So she smiles and picks up the menu, pretending to be really interested in what to order. It’s the kind of place that doesn’t have prices on the menu which Samira doesn’t totally love - honestly, she’d rather get a dirty burger from a food truck and sit outside, some of her best memories have been sitting in the park with the Pitt crew after a shift - but she’s got a decent salary, plus she barely spends it except on rent, food and Ubers, so however much it is, she can afford it.
It’s likely that Warren will pay and Samira’s pretty sure she’ll let him, but the date could go badly and she’s always prepared to pay in case this is a man that she doesn’t want feeling like he’s owed anything.
The sommelier comes over and Warren picks a wine, looking at her with a bit of a self-deprecating smile after, like he knows this is all pretentious and he’s just playing along. Samira’s ready to ask him how his day was before something catches her eye, and she looks over at the couple being shown to a table in front of her.
No fucking way.
It’s Abbot and the woman from the bar.
Warren seems to be able to tell she’s distracted because he looks over, following her gaze, and back at her.
“Do you know them?”
“Uh, yeah,” Samira says, and shakes her head a little, trying to focus. This is so weird. “That’s my attending.”

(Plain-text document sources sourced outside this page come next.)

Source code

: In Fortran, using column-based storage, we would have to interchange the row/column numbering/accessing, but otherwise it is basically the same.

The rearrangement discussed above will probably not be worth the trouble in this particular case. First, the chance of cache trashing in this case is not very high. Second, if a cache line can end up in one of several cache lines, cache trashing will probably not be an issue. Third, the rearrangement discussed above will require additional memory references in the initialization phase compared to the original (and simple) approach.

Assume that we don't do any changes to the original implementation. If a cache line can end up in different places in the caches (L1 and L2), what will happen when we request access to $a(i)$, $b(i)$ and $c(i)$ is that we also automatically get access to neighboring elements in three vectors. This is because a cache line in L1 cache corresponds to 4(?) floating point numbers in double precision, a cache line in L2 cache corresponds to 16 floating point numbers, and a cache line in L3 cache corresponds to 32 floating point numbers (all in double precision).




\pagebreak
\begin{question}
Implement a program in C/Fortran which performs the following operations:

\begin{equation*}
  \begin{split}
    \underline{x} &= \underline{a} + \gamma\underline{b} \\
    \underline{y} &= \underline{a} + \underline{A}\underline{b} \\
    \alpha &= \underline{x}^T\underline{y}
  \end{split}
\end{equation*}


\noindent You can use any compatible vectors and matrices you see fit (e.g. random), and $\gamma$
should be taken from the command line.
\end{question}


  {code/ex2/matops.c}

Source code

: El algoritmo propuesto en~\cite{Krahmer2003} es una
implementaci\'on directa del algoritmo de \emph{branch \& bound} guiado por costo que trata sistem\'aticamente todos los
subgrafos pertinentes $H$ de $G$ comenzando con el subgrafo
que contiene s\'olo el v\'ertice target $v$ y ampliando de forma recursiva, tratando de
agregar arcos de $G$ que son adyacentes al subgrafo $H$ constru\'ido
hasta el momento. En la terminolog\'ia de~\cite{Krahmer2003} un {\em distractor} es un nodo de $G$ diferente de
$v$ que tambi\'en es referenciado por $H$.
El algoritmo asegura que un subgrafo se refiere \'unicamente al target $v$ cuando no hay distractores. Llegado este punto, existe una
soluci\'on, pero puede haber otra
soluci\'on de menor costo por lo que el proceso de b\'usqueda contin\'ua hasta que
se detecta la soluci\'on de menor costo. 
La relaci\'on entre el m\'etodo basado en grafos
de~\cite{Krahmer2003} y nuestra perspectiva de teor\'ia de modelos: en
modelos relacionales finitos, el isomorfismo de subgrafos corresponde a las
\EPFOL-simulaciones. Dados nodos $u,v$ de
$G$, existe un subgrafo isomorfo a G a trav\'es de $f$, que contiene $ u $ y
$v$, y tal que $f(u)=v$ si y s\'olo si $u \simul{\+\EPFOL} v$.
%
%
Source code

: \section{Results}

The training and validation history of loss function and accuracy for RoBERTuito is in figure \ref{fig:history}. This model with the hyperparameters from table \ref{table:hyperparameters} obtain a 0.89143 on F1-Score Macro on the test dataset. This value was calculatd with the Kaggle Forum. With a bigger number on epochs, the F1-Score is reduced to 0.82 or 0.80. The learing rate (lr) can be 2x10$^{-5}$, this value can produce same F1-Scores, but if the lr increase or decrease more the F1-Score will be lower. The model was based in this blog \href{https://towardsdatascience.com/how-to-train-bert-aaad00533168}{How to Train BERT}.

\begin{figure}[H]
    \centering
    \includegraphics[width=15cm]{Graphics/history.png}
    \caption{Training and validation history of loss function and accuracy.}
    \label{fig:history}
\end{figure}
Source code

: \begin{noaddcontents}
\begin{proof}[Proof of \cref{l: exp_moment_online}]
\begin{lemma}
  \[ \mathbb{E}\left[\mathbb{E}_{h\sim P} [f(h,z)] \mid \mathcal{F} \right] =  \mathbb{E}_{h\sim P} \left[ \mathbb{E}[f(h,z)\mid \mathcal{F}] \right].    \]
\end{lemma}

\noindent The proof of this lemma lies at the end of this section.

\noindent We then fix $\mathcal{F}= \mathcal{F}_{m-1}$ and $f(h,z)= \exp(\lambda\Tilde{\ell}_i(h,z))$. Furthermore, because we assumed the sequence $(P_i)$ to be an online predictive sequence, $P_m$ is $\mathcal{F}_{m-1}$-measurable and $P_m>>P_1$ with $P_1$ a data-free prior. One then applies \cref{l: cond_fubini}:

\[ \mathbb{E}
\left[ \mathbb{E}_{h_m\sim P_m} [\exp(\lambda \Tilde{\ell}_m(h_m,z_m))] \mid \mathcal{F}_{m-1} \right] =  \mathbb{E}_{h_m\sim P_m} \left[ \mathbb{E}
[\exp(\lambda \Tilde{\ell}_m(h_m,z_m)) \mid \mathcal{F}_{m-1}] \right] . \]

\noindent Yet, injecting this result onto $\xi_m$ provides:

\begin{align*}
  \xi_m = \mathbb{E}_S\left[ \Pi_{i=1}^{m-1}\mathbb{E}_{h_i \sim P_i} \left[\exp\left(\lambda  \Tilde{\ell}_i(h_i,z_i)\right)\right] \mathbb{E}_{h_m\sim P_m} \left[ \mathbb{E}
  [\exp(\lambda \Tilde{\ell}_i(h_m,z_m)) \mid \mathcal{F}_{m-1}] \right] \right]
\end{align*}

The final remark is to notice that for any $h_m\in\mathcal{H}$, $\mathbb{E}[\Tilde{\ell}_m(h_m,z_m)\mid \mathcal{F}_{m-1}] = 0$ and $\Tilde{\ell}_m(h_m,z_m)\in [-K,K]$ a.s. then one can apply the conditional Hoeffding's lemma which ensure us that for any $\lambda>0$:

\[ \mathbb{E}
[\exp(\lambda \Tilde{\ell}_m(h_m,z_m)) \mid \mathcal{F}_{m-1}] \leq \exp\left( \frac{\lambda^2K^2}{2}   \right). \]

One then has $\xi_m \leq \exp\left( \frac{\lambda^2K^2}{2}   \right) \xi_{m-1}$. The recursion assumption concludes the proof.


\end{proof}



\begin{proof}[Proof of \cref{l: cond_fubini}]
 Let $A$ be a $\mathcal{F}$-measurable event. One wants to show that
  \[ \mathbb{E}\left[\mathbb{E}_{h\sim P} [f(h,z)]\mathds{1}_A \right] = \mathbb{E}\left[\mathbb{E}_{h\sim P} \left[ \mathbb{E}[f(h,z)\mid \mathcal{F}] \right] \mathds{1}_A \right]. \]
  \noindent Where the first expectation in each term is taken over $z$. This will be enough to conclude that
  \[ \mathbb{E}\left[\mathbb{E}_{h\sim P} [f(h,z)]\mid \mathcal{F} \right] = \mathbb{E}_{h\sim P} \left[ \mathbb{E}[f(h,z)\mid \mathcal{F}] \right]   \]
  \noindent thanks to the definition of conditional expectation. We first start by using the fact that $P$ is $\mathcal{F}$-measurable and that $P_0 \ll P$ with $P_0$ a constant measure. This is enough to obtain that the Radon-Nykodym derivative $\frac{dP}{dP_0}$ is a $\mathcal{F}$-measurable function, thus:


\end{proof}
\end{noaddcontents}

“Your…?” Warren says, leaving space for Samira to fill in, and she blinks, picking up her wine glass to take a sip.
“Senior physician,” she says. “Um, person in charge of the ED. The Emergency Department, sorry. He’s a colleague.”
“Oh,” Warren says, like he doesn’t really get why that’s a big deal. He’s right, it isn’t. It’s just weird that he was at the bar and now he’s here, but he hasn’t even seen her, despite the fact that he’s been seated almost directly in her line of sight.
Samira’s looking at Warren but she can see Abbot out of the corner of her eye - he also pulls out the chair for his partner, and he’s wearing a suit, no tie, shirt open at the collar. It’s like - it’s like -
“Samira?” Warren says again and Samira looks away from Abbot, aware that she’s being rude.
“Sorry,” she says, “sorry, I was just - what were you saying? About work?”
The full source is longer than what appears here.